What you have to do – Should the word "彩票中奖号码" occur in a line of the records, copy that line.

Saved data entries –
********
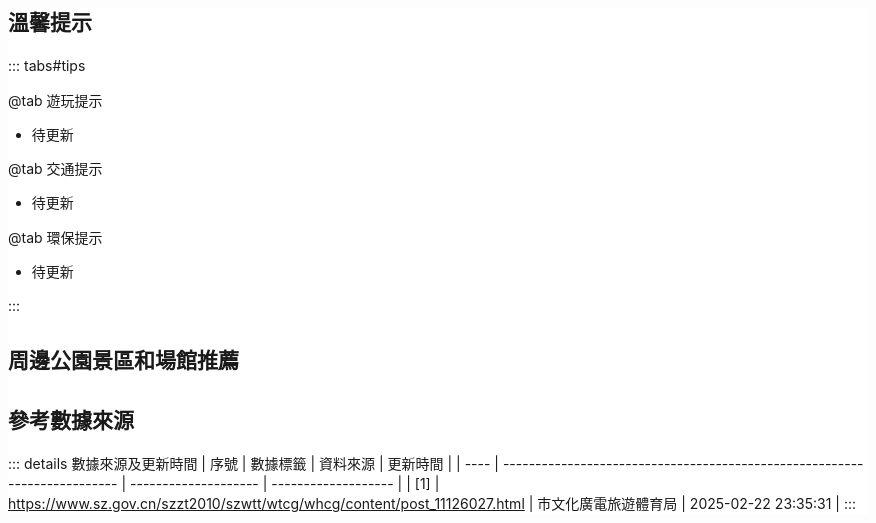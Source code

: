 ## 溫馨提示

::: tabs#tips

@tab 遊玩提示
- 待更新

@tab 交通提示
- 待更新

@tab 環保提示
- 待更新

:::

## 周邊公園景區和場館推薦

<CardGrid>
  <ImageCard
        image="http://www.sz.gov.cn/img/4/4097/4097212/11114638.jpg"
        title="坪山區文化館"
        description="坪山文化館於2021年8月21日正式開館，聘請知名文化人王俊先生為首任館長，是坪山區探索全新創新機制、推動法人治理結構改革的重要公共文化場館。坪山文化館致力於打造符合坪山創新氣質的新式文化館，給年輕的、創新的、活潑的文化業態廣闊空間，透過抓人才、抓標準、抓資源，夯實坪山公共文化基礎，發掘非遺資源，讓文化和坪山的科技、產業融合發展，努力打造一枚山坪品牌形象的又閃亮文化徽章。 坪山文化館（過渡館）位於坪山區龍田街道竹坑社區。 2024年坪山文化館將進駐位於深圳坪山坑梓中心區的坑梓文化科技中心。"
        href="/zh-tw/Cultural-Sports-Venues/Cultural-Center/Pingshan-District-Cultural-Center/"
        author="待更新"
        date="2025/01/02"
      />
      <ImageCard
        image="http://www.sz.gov.cn/img/4/4097/4097212/11114638.jpg"
        title="坪山區文化館"
        description="坪山文化館於2021年8月21日正式開館，聘請知名文化人王俊先生為首任館長，是坪山區探索全新創新機制、推動法人治理結構改革的重要公共文化場館。坪山文化館致力於打造符合坪山創新氣質的新式文化館，給年輕的、創新的、活潑的文化業態廣闊空間，透過抓人才、抓標準、抓資源，夯實坪山公共文化基礎，發掘非遺資源，讓文化和坪山的科技、產業融合發展，努力打造一枚山坪品牌形象的又閃亮文化徽章。 坪山文化館（過渡館）位於坪山區龍田街道竹坑社區。 2024年坪山文化館將進駐位於深圳坪山坑梓中心區的坑梓文化科技中心。"
        href="/zh-tw/Cultural-Sports-Venues/Cultural-Center/Pingshan-District-Cultural-Center/"
        author="待更新"
        date="2025/01/02"
      />
    </CardGrid>


## 參考數據來源

::: details 數據來源及更新時間
| 序號 | 數據標籤                                                                  | 資料來源             | 更新時間            |
| ---- | ------------------------------------------------------------------------- | -------------------- | ------------------- |
| [1]  | https://www.sz.gov.cn/szzt2010/szwtt/wtcg/whcg/content/post_11126027.html | 市文化廣電旅遊體育局 | 2025-02-22 23:35:31 |
:::

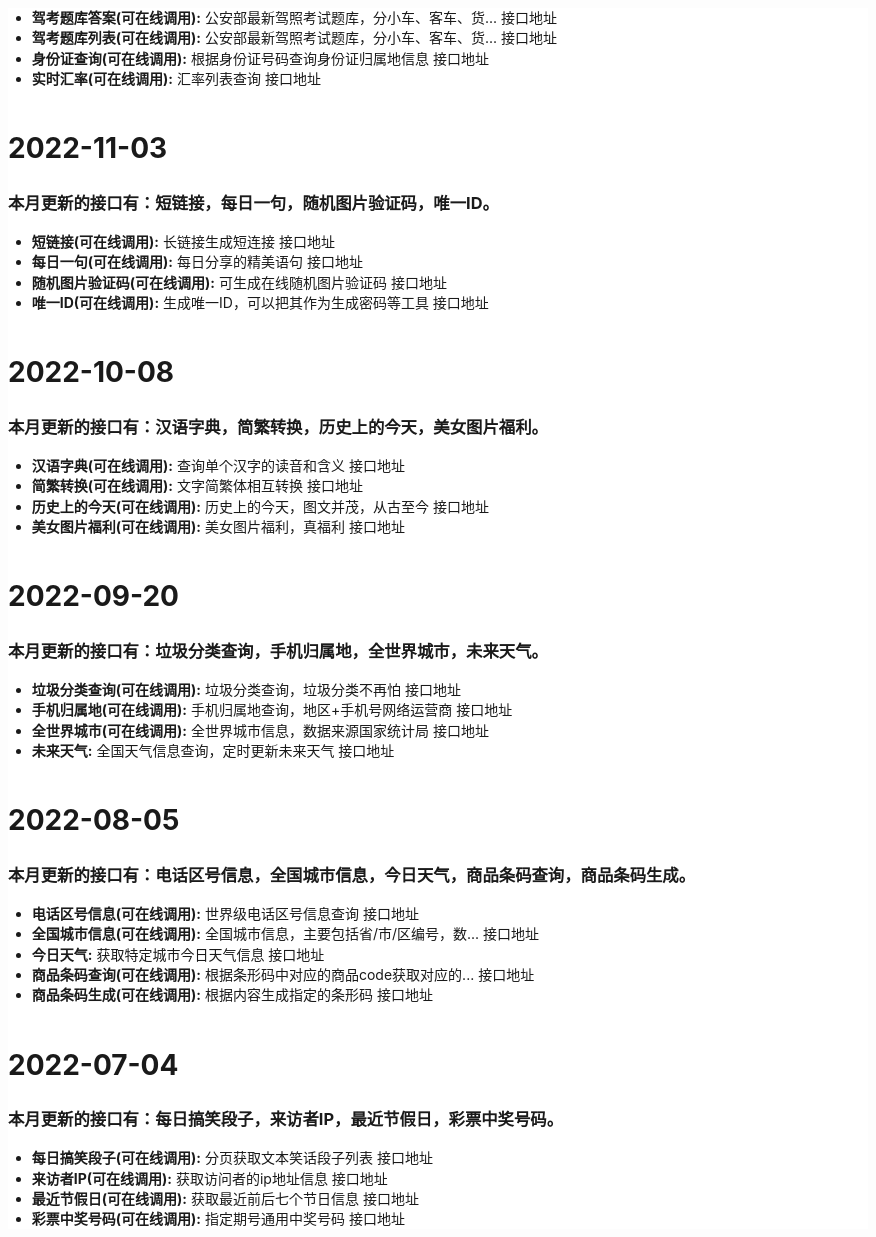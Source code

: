 -   **驾考题库答案(可在线调用):** 公安部最新驾照考试题库，分小车、客车、货... 接口地址
-   **驾考题库列表(可在线调用):** 公安部最新驾照考试题库，分小车、客车、货... 接口地址
-   **身份证查询(可在线调用):** 根据身份证号码查询身份证归属地信息 接口地址
-   **实时汇率(可在线调用):** 汇率列表查询 接口地址

2022-11-03
==========

### 本月更新的接口有：短链接，每日一句，随机图片验证码，唯一ID。

-   **短链接(可在线调用):** 长链接生成短连接 接口地址
-   **每日一句(可在线调用):** 每日分享的精美语句 接口地址
-   **随机图片验证码(可在线调用):** 可生成在线随机图片验证码 接口地址
-   **唯一ID(可在线调用):** 生成唯一ID，可以把其作为生成密码等工具 接口地址

2022-10-08
==========

### 本月更新的接口有：汉语字典，简繁转换，历史上的今天，美女图片福利。

-   **汉语字典(可在线调用):** 查询单个汉字的读音和含义 接口地址
-   **简繁转换(可在线调用):** 文字简繁体相互转换 接口地址
-   **历史上的今天(可在线调用):** 历史上的今天，图文并茂，从古至今 接口地址
-   **美女图片福利(可在线调用):** 美女图片福利，真福利 接口地址

2022-09-20
==========

### 本月更新的接口有：垃圾分类查询，手机归属地，全世界城市，未来天气。

-   **垃圾分类查询(可在线调用):** 垃圾分类查询，垃圾分类不再怕 接口地址
-   **手机归属地(可在线调用):** 手机归属地查询，地区+手机号网络运营商 接口地址
-   **全世界城市(可在线调用):** 全世界城市信息，数据来源国家统计局 接口地址
-   **未来天气:** 全国天气信息查询，定时更新未来天气 接口地址

2022-08-05
==========

### 本月更新的接口有：电话区号信息，全国城市信息，今日天气，商品条码查询，商品条码生成。

-   **电话区号信息(可在线调用):** 世界级电话区号信息查询 接口地址
-   **全国城市信息(可在线调用):** 全国城市信息，主要包括省/市/区编号，数... 接口地址
-   **今日天气:** 获取特定城市今日天气信息 接口地址
-   **商品条码查询(可在线调用):** 根据条形码中对应的商品code获取对应的... 接口地址
-   **商品条码生成(可在线调用):** 根据内容生成指定的条形码 接口地址

2022-07-04
==========

### 本月更新的接口有：每日搞笑段子，来访者IP，最近节假日，彩票中奖号码。

-   **每日搞笑段子(可在线调用):** 分页获取文本笑话段子列表 接口地址
-   **来访者IP(可在线调用):** 获取访问者的ip地址信息 接口地址
-   **最近节假日(可在线调用):** 获取最近前后七个节日信息 接口地址
-   **彩票中奖号码(可在线调用):** 指定期号通用中奖号码 接口地址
********
Reply –
### 本月更新的接口有：每日搞笑段子，来访者IP，最近节假日，彩票中奖号码。
-   **彩票中奖号码(可在线调用):** 指定期号通用中奖号码 接口地址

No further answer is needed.